L'Europe

En Europe occidentale, la façon dont on se représente le plurilinguisme a eu tendance à évoluer. On a valorisé dans un premier temps le plurilinguisme tel que construit par l’école. Il était admis qu’il s’agissait d’un instrument utile pour le monde du travail et la circulation professionnelle. Pour un Français, par exemple, cela revenait à dire qu’il était toujours mieux d’avoir l’anglais dans sa poche, mais aussi, en plus, une autre langue, l’allemand, l’espagnol, etc.

Avec l’ouverture vers les pays d’Europe centrale et orientale et vers les pays baltes, on a compris que les plurilinguismes pouvaient être liés à la situation de populations minoritaires, dans des pays où il y a une langue majoritaire et de fortes minorités, ou au statut des langues nationales, qui peuvent avoir été longtemps dominées, opprimées.

"Ces plurilinguismes sont beaucoup plus complexes
que ceux auxquels on s'attache habituellement."

En Lituanie, par exemple, le lituanien a été supplanté, jusque dans les années 1990, par le polonais, à d’autres moments par l’allemand et plus récemment par le russe. On a affaire à une langue qui, tout en n’étant pas une langue de grande diffusion internationale, est un symbole identitaire fort pour les Lituaniens d’aujourd’hui. Une forme particulière de plurilinguisme s’installe chez eux. Les deux anciens dominants, qui sont aujourd’hui des dominés, si l’on peut dire, la population russophone d’une part et la population polonophone d’autre part, ont à se situer chacune par rapport à la majorité lituanienne et à la Russie voisine. Ces relations sont extrêmement complexes du point de vue des représentations croisées.

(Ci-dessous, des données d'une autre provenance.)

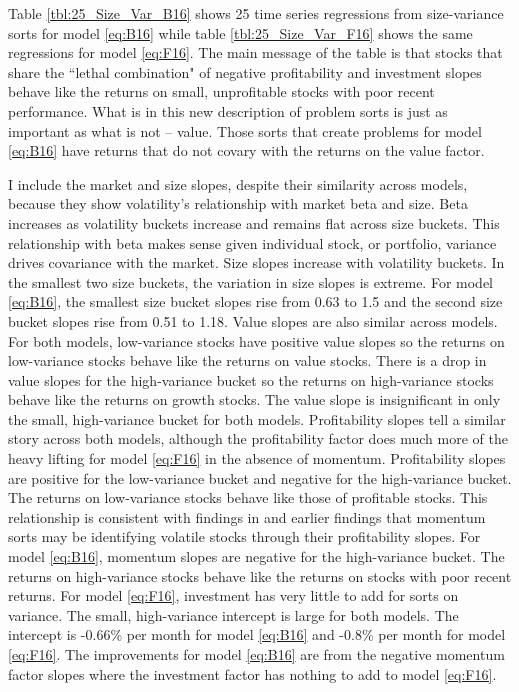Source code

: 
Table \ref{tbl:25_Size_Var_B16} shows 25 time series regressions from
size-variance sorts for model \ref{eq:B16} while table
\ref{tbl:25_Size_Var_F16} shows the same regressions for model \ref{eq:F16}.
The main message of the table is that stocks that share the
``lethal combination" of negative profitability and investment slopes behave
like the returns on small, unprofitable stocks with poor recent performance.
What is in this new description of problem sorts is just as important as what
is not -- value.
Those sorts that create problems for model \ref{eq:B16} have returns that do
not covary with the returns on the value factor.

I include the market and size slopes, despite their similarity across models,
because they show volatility's relationship with market beta and size.
Beta increases as volatility buckets increase and remains flat across size
buckets.
This relationship with beta makes sense given individual stock, or portfolio,
variance drives covariance with the market.
Size slopes increase with volatility buckets.
In the smallest two size buckets, the variation in size slopes is extreme.
For model \ref{eq:B16}, the smallest size bucket slopes rise from 0.63 to 1.5
and the second size bucket slopes rise from 0.51 to 1.18.
Value slopes are also similar across models.
For both models, low-variance stocks have positive value slopes so
the returns on low-variance stocks behave like the returns on value stocks.
There is a drop in value slopes for the high-variance bucket so
the returns on high-variance stocks behave like the returns on growth stocks.
The value slope is insignificant in only the small, high-variance bucket for
both models.
Profitability slopes tell a similar story across both models,
although the profitability factor does much more of the heavy lifting for model
\ref{eq:F16} in the absence of momentum.
Profitability slopes are positive for the low-variance bucket and negative for
the high-variance bucket.
The returns on low-variance stocks behave like those of profitable stocks.
This relationship is consistent with findings in
\textcite{novy2014understanding} and earlier findings that momentum sorts
may be identifying volatile stocks through their profitability slopes.
For model \ref{eq:B16}, momentum slopes are negative for the high-variance
bucket.
The returns on high-variance stocks behave like the returns on stocks with poor
recent returns. 
For model \ref{eq:F16}, investment has very little to add for sorts on
variance.
The small, high-variance intercept is large for both models.
The intercept is -0.66\% per month for model \ref{eq:B16} and -0.8\% per month
for model \ref{eq:F16}.
The improvements for model \ref{eq:B16} are from the negative momentum factor
slopes where the investment factor has nothing to add to model \ref{eq:F16}.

Ces plurilinguismes, qui sont plus ou moins vécus heureusement, sont donc beaucoup plus complexes en termes identitaires ou historiques, que ceux auxquels on s'attache habituellement quand on est, par exemple, un étudiant français, et que l'on cherche à se construire un capital linguistique de manière à le valoriser par la suite.

Le capital langagier
 
Sur le plan individuel, les études tendent à montrer que les plurilingues développent, si les conditions sont favorables, une certaine agilité cognitive, peut-être des formes de créativité, qui constituent pour eux un bénéfice réel. Des travaux montrent par ailleurs que les entreprises qui n’ont pas un capital plurilingue suffisamment développé peuvent y perdre sur le plan économique. L’anglais est une nécessité mais ne suffit pas. On le voit, seules les langues qu’un linguiste comme Louis Jean Calvet désigne comme étant des langues centrales, par rapport à des langues qui seraient elles-mêmes périphériques, sont concernées.
 
Cette argumentation selon laquelle être plurilingue pouvait rapporter a été mise en avant. Mais si l’on pense en termes d’éducation, il faut aussi s’interroger sur d’autres dimensions d’un développement du plurilinguisme en contexte.

Si les pays européens ne sont pas marqués par un plurilinguisme aussi fort que certains pays africains, qui peuvent avoir 250 ou 260 langues, les situations n’en sont pas moins diverses. Le plurilinguisme n’y apparaît pas non plus toujours comme étant une valeur en soi dans le vécu des individus.